Ricardo Salles diz que governo de SP está definido e critica candidaturas 'de passagem' ao Senado
Deputado do Novo afirma que Tarcísio deve vencer no 1º turno, questiona nomes da esquerda na disputa por SP e defende a própria candidatura ao Senado

Vicklin Moraes
O deputado federal e ex-ministro do Meio Ambiente Ricardo Salles (Novo-SP) afirmou, nesta quinta-feira (26), em entrevista exclusiva ao SBT News, que a eleição ao governo de São Paulo está “praticamente definida” e projetou vitória de Tarcísio de Freitas já no primeiro turno.
Segundo Salles, a disputa mais acirrada no estado deve ocorrer nas vagas para o Senado.
“A eleição aqui em São Paulo, do ponto de vista de governo do estado, está definida.

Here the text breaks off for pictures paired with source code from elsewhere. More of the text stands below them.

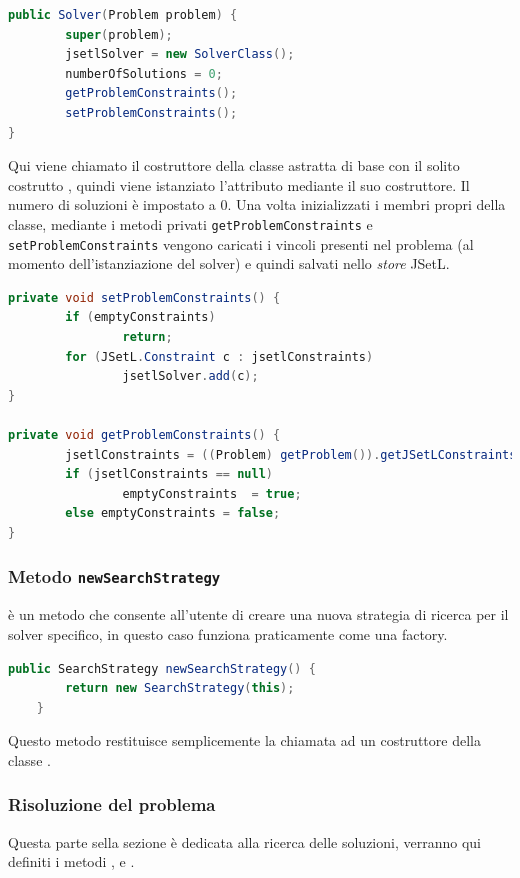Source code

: \begin{lstlisting}[language = Java,
                   caption = {costruttore di base.}]
public Solver(Problem problem) {
        super(problem);
        jsetlSolver = new SolverClass();
        numberOfSolutions = 0;
        getProblemConstraints();
        setProblemConstraints();
}
\end{lstlisting}
Qui viene chiamato il costruttore della classe astratta di base con il solito
costrutto , quindi viene istanziato l'attributo
 mediante il suo costruttore. Il numero di soluzioni è
impostato a $0$. Una volta inizializzati i membri propri della classe, mediante
i metodi privati \texttt{getProblemConstraints} e \texttt{setProblemConstraints}
vengono caricati i vincoli presenti nel problema (al momento dell'istanziazione
del solver) e quindi salvati nello \emph{store} JSetL.

\begin{lstlisting}[language = Java,
                   caption = {metodi privati per caricare i vincoli.}]
private void setProblemConstraints() {
        if (emptyConstraints) 
                return;
        for (JSetL.Constraint c : jsetlConstraints)
                jsetlSolver.add(c);
}

private void getProblemConstraints() {
        jsetlConstraints = ((Problem) getProblem()).getJSetLConstraints();
        if (jsetlConstraints == null)
                emptyConstraints  = true;
        else emptyConstraints = false;
}
\end{lstlisting}


\subsubsection{Metodo \texttt{newSearchStrategy}}
 è un metodo che consente all'utente di creare una 
nuova strategia di ricerca
per il solver specifico,  in questo caso funziona praticamente 
come una factory.
\begin{lstlisting}[language = Java,
                   caption = {\files{newSearchStrategy}.}]
	public SearchStrategy newSearchStrategy() {
		return new SearchStrategy(this);
	}
\end{lstlisting}
Questo metodo restituisce semplicemente la chiamata ad un costruttore della
classe .

\subsubsection{Risoluzione del problema}
Questa parte sella sezione è dedicata alla ricerca delle soluzioni, verranno qui
definiti i metodi ,   e 
.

O Tarcísio deve ganhar, inclusive com chances de ganhar em primeiro turno”, declarou, em referência ao governador Tarcísio de Freitas.
Segundo Salles, a “emoção” do pleito em São Paulo estará concentrada na corrida para ser senador. “O que vai nos dar mais emoção aqui no estado é justamente a eleição para o Senado”, afirmou.
Críticas a candidaturas de outros estados
Ao comentar possíveis nomes da esquerda, Salles fez críticas diretas a lideranças que avaliam disputar vaga ao Senado por São Paulo, apesar de terem trajetória política em outros estados.
Ele citou Simone Tebet, arfirmando que ela tem carreira política em seu estado de origem e que, ao decidir concorrer em São Paulo, abandona sua base. Marina Silva estaria na mesma situação, de acordo com Salles.
Para o deputado, o Senado exige vínculo direto com o estado representado.
“O Senado é o cargo que efetivamente representa o estado. Deputado é uma questão mais ideológica. Senado, não. É quem vai responder pelo próprio estado”, argumentou. “Que incentivo têm Marina e Simone para defender São Paulo? Estão aqui de passagem”, acrescentou.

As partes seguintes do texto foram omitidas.